As we go further in our concern to stem the tide of rape and other forms of sexual violence in our society, it is important to situate where the problem actually lies, with a view to proffering lasting solutions.
First and foremost, the primary cause of rape is the failure of the family to instill discipline in the male child just as we strive to do with the female child. The boys who later become men and indulge in this crime are a product of the dysfunctionality of the home. In most homes, the focus is on preventing the girl child from becoming wayward, while abandoning the boys to become menace to the society as a result of lack of parental upbringing.
Another cause is our warped judicial system. Rape cases take donkey years to prosecute and it is technical, thus subjecting the victim and her family to negotiations for out of court settlements by offenders family who are ready to go any length to settle out of court, even if it requires compromising the prosecuting agency, the police.
Also, the society is not helpful to the travails of the victim and her family who are often subjected to abuse and intimidation by state officials who see the victim and the family as being careless to have allowed the rape to occur as though it took place with their consent. A lot of times, victims and their families undergo physiological and mental torture, which goes a long way to discourage them from seeking justice and hence they go away, licking their wounds and the society is the worst for it.
The culture of silence and stigmatization is a big negative in the fight against rape and sexual violence. The society stigmatizes the victims in such a way that the scar becomes permanent.
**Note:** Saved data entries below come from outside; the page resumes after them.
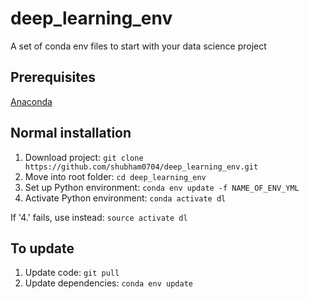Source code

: # deep_learning_env
A set of conda env files to start with your data science project

## Prerequisites
[Anaconda](https://conda.io/docs/user-guide/install/index.html#)

## Normal installation
1. Download project: ```git clone https://github.com/shubham0704/deep_learning_env.git```
2. Move into root folder: ```cd deep_learning_env```
3. Set up Python environment: ```conda env update -f NAME_OF_ENV_YML```
4. Activate Python environment: ```conda activate dl```
   
If '4.' fails, use instead: ```source activate dl```

## To update
1. Update code: ```git pull```
2. Update dependencies: ```conda env update```



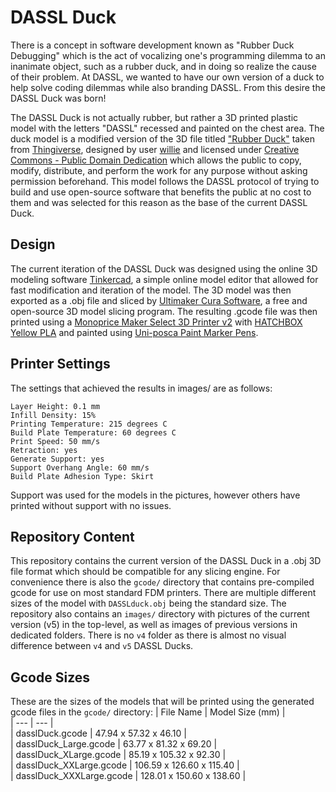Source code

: # DASSL Duck
There is a concept in software development known as "Rubber Duck Debugging" which is the act of vocalizing one's programming dilemma to an inanimate object, such as a rubber duck, and in doing so realize the cause of their problem. At DASSL, we wanted to have our own version of a duck to help solve coding dilemmas while also branding DASSL. From this desire the DASSL Duck was born!  

The DASSL Duck is not actually rubber, but rather a 3D printed plastic model with the letters "DASSL" recessed and painted on the chest area. The duck model is a modified version of the 3D file titled ["Rubber Duck"](https://www.thingiverse.com/thing:139894) taken from [Thingiverse](https://thingiverse.com), designed by user [willie](https://www.thingiverse.com/willie/about) and licensed under [Creative Commons - Public Domain Dedication](https://creativecommons.org/publicdomain/zero/1.0/) which allows the public to copy, modify, distribute, and perform the work for any purpose without asking permission beforehand. This model follows the DASSL protocol of trying to build and use open-source software that benefits the public at no cost to them and was selected for this reason as the base of the current DASSL Duck.

## Design
The current iteration of the DASSL Duck was designed using the online 3D modeling software [Tinkercad](https://tinkercad.com), a simple online model editor that allowed for fast modification and iteration of the model. The 3D model was then exported as a .obj file and sliced by [Ultimaker Cura Software](https://ultimaker.com/en/products/ultimaker-cura-software), a free and open-source 3D model slicing program. The resulting .gcode file was then printed using a [Monoprice Maker Select 3D Printer v2](https://www.monoprice.com/product?p_id=13860&gclid=Cj0KCQjw6cHoBRDdARIsADiTTzaTkReRz-KWjMdBoxAuGKZEHuVaYLvsS76ZyLjN_BzlsVjv7bqrmqUaAl9KEALw_wcB) with [HATCHBOX Yellow PLA](https://www.amazon.com/HATCHBOX-3D-Filament-Dimensional-Accuracy/dp/B00J0GRREW/ref=sr_1_3?keywords=yellow+pla&qid=1561389931&s=gateway&sr=8-3) and painted using [Uni-posca Paint Marker Pens](https://www.amazon.com/Uni-posca-Paint-Marker-Pen-PC-1M8C/dp/B001MT893I/ref=sr_1_68?crid=2O3WLMSM8RX17&keywords=posca+paint+markers&qid=1561388944&s=gateway&sprefix=ppsca+paint+markers%2Caps%2C149&sr=8-68).

## Printer Settings
The settings that achieved the results in images/ are as follows: 
```
Layer Height: 0.1 mm
Infill Density: 15%
Printing Temperature: 215 degrees C
Build Plate Temperature: 60 degrees C
Print Speed: 50 mm/s
Retraction: yes
Generate Support: yes
Support Overhang Angle: 60 mm/s
Build Plate Adhesion Type: Skirt
```
Support was used for the models in the pictures, however others have printed without support with no issues. 

## Repository Content
This repository contains the current version of the DASSL Duck in a .obj 3D file format which should be compatible for any slicing engine. For convenience there is also the `gcode/` directory that contains pre-compiled gcode for use on most standard FDM printers. There are multiple different sizes of the model with `DASSLduck.obj` being the standard size. The repository also contains an `images/` directory with pictures of the current version (v5) in the top-level, as well as images of previous versions in dedicated folders. There is no `v4` folder as there is almost no visual difference between `v4` and `v5` DASSL Ducks.

## Gcode Sizes
These are the sizes of the models that will be printed using the generated gcode files in the `gcode/` directory:
| File Name | Model Size (mm) |  
| --- | --- |  
| dasslDuck.gcode | 47.94 x 57.32 x 46.10 |    
| dasslDuck_Large.gcode | 63.77 x 81.32 x 69.20 |  
| dasslDuck_XLarge.gcode | 85.19 x 105.32 x 92.30 |  
| dasslDuck_XXLarge.gcode | 106.59 x 126.60 x 115.40 |  
| dasslDuck_XXXLarge.gcode | 128.01 x 150.60 x 138.60 |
The society treats the victim as the one who invited the rape rather than condemning the criminal for violating the laws of the land.
Ignorance and poverty is another factor constituting to the menace of rape in our society. A lot of our citizens in our heavily populated neighbourhoods, due to ignorance and poverty, are too afraid, poor and ignorant to seek justice in view of their perception of the security agencies who are very unfriendly to the plight of victims of rape. Education and sensitization is key to unlocking the door for people to seek justice.
Having analysed the causes of rape, rather than just jumping on the ephemeral bandwagon clamour of social media activism which does not address the surface of the issue, what are the concrete steps that needs to be taken to arrest this crime if we are to have a safer society for our girls and mothers?
One, we need to rework our judicial system, such that there should be a time frame of say 3 months for the trial and conclusion of rape and sexual violence cases. In that way, we would have reduced the trauma of the victim and her family and also reduced the chances of the society not getting justice due to the compromise of both the victim and offender's families settling out of court.
There is the need to make it a criminal offence punishable by law, for families who try to circumvent the law, by not reporting rape cases and settling it outside the scope of the law.
The need for advocacy on education and sensitization on the effect of rape and sexual violence on the victim and the society at large is very important. The culture of silence and stigmatization must be aggressively addressed.
The state can mitigate the shortcomings of the fight against rape and sexual violence by creating a desk for that purpose at police formations in collaboration with civil society organizations.
The security agencies need to be mobilized and empowered with the necessary tools and resources to cultivate their buy in into the fight against rape and sexual offences rather than what presently obtains.
While one commends the efforts of the media for bringing this menace to the front burner now, one must not forget those who have always been working to arrest this menace by proffering realistic solutions and those agencies of state who are now reworking the laws to deal with this epidemic, with the hope that by holistically examining the issue, we will be able to once and for all, frontally confront and subdue this epidemic to the glory of God and benefit of humanity.